Lo que sucedió en las décadas subsiguientes fue un rápido y expansivo programa de inversiones estadounidenses en China para aprovechar la inmensa mano de obra barata y disciplinada que ofrecía ese país, sumido hasta entonces en la pobreza. Esa producción barata fue vital para que Estados Unidos lograra controlar la inflación que arrastraba de la década de 1970.
Durante la presidencia de Ronald Reagan, Estados Unidos comenzó a diseñar formalmente una nueva modalidad de capitalismo: la globalización neoliberal, bajo el argumento de que todas las naciones aprovecharían sus ventajas comparativas para intercambiar en un mundo con menos barreras arancelarias y regulaciones. De ahí devino posteriormente el llamado Consenso de Washington.
El proyecto de globalización neoliberal dio pie a las negociaciones de tratados de libre comercio bajo el auspicio, precisamente, de Estados Unidos. El primero y más significativo fue el Tratado de Libre Comercio (TLC) entre Estados Unidos, Canadá y México, firmado en 1992, al final de la presidencia de George H. W. Bush.
Si bien el capital estadounidense se benefició de la mano de obra barata en otros países (China en particular) y los consumidores de menores precios en una diversidad de productos, la globalización aceleró la desindustrialización en Estados Unidos y, por ende, la pérdida de empleos de la clase obrera, que era fundamentalmente de raza blanca.
La propuesta económica de Trump difiere, sin embargo, de la que promovió su partido por décadas. Culpa a los demócratas de los males de la globalización, aunque fueron los republicanos Nixon y Reagan que la impulsaron
Concomitantemente, otros grupos sociales luchaban por expandir sus derechos, en particular, las mujeres, los negros y latinos. Así comenzaron a sedimentarse los conflictos de clase, raciales y de género que han impactado la política.
La clase obrera blanca comenzó a abandonar el Partido Demócrata y a refugiarse en el Partido Republicano que prometía mano dura contra la delincuencia, enfocada como problema en los grupos minoritarios étnico-raciales. El primer beneficiario del giro político fue Reagan en las elecciones de 1980 y 1984.
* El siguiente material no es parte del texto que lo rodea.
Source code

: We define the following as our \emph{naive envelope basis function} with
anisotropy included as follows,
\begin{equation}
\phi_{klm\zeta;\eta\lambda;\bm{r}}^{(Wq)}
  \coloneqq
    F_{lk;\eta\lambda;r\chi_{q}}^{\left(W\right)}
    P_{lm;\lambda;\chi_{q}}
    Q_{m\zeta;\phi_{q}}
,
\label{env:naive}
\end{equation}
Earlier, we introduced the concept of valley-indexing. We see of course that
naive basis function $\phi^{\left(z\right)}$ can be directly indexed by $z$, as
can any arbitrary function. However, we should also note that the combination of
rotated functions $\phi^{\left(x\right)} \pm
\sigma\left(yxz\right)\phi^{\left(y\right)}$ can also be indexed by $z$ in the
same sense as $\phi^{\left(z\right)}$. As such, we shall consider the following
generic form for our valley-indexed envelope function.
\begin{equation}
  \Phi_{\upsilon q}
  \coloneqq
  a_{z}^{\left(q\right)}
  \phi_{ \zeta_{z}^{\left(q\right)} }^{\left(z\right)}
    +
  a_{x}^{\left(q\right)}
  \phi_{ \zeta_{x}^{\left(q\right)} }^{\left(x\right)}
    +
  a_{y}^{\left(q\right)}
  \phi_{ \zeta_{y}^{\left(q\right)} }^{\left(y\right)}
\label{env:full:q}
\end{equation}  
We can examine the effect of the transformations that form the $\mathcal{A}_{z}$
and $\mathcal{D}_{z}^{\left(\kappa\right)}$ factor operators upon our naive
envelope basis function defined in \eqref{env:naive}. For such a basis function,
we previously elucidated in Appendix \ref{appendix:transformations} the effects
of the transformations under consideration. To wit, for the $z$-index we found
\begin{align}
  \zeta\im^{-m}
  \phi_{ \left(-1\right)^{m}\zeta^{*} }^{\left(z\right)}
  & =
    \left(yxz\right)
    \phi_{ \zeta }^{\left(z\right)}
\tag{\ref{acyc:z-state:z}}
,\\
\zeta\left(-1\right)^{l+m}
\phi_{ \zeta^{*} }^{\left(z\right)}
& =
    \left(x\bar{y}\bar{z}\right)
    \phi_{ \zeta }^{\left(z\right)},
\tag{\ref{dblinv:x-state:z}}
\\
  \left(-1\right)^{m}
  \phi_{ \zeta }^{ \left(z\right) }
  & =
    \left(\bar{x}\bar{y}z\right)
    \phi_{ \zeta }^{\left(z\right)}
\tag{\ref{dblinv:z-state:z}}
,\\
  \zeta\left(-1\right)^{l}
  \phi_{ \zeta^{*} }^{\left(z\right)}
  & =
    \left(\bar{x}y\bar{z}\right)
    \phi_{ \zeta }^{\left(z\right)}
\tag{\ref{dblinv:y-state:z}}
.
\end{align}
Mientras la clase obrera blanca se enfilaba con el Partido Republicano, el Partido Demócrata conformó una base electoral de votantes de las grandes ciudades, con mayor nivel educativo, jóvenes, negros y latinos. Eso eventualmente se conoció como la coalición Obama.
La emergencia de un presidente negro ayudó a solidificar aún más los votantes blancos de la antigua clase obrera que Trump ha movilizado de manera efectiva a su favor desde la campaña del 2016.
La propuesta económica de Trump difiere, sin embargo, de la que promovió su partido por décadas. Culpa a los demócratas de los males de la globalización, aunque fueron los republicanos Nixon y Reagan que la impulsaron, y culpa al mundo de aprovecharse económica y militarmente de Estados Unidos.
Por eso Trump establece aranceles, elimina la ayuda exterior y promete expulsar inmigrantes. Así, según él, Estados Unidos será grande otra vez.
El objetivo es claro, el proceso promete ser turbulento.